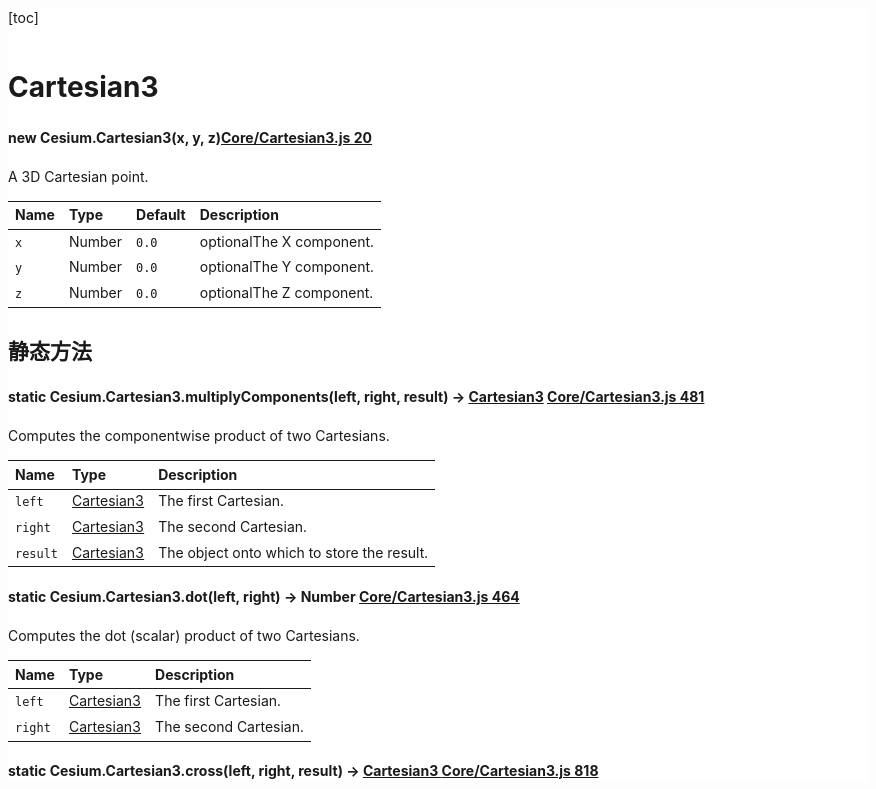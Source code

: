 [toc]

# Cartesian3



#### new Cesium.Cartesian3(x, y, z)[Core/Cartesian3.js 20](https://github.com/CesiumGS/cesium/blob/1.92/Source/Core/Cartesian3.js#L20)

A 3D Cartesian point.

| Name | Type   | Default | Description              |
| :--- | :----- | :------ | :----------------------- |
| `x`  | Number | `0.0`   | optionalThe X component. |
| `y`  | Number | `0.0`   | optionalThe Y component. |
| `z`  | Number | `0.0`   | optionalThe Z component. |

## 静态方法

#### static Cesium.Cartesian3.multiplyComponents(left, right, result) → [Cartesian3](https://cesium.com/learn/cesiumjs/ref-doc/Cartesian3.html) [Core/Cartesian3.js 481](https://github.com/CesiumGS/cesium/blob/1.92/Source/Core/Cartesian3.js#L481)

Computes the componentwise product of two Cartesians.

| Name     | Type                                                         | Description                                |
| :------- | :----------------------------------------------------------- | :----------------------------------------- |
| `left`   | [Cartesian3](https://cesium.com/learn/cesiumjs/ref-doc/Cartesian3.html) | The first Cartesian.                       |
| `right`  | [Cartesian3](https://cesium.com/learn/cesiumjs/ref-doc/Cartesian3.html) | The second Cartesian.                      |
| `result` | [Cartesian3](https://cesium.com/learn/cesiumjs/ref-doc/Cartesian3.html) | The object onto which to store the result. |



#### static Cesium.Cartesian3.dot(left, right) → Number [Core/Cartesian3.js 464](https://github.com/CesiumGS/cesium/blob/1.92/Source/Core/Cartesian3.js#L464)

Computes the dot (scalar) product of two Cartesians.

| Name    | Type                                                         | Description           |
| :------ | :----------------------------------------------------------- | :-------------------- |
| `left`  | [Cartesian3](https://cesium.com/learn/cesiumjs/ref-doc/Cartesian3.html) | The first Cartesian.  |
| `right` | [Cartesian3](https://cesium.com/learn/cesiumjs/ref-doc/Cartesian3.html) | The second Cartesian. |



#### static Cesium.Cartesian3.cross(left, right, result) → [Cartesian3 ](https://cesium.com/learn/cesiumjs/ref-doc/Cartesian3.html)[Core/Cartesian3.js 818](https://github.com/CesiumGS/cesium/blob/1.92/Source/Core/Cartesian3.js#L818)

**ACTION ITEM:** Among the lines above, the ones holding the word "result" must be counted; only that count is to be given.

**WRITTEN REPLY:** 3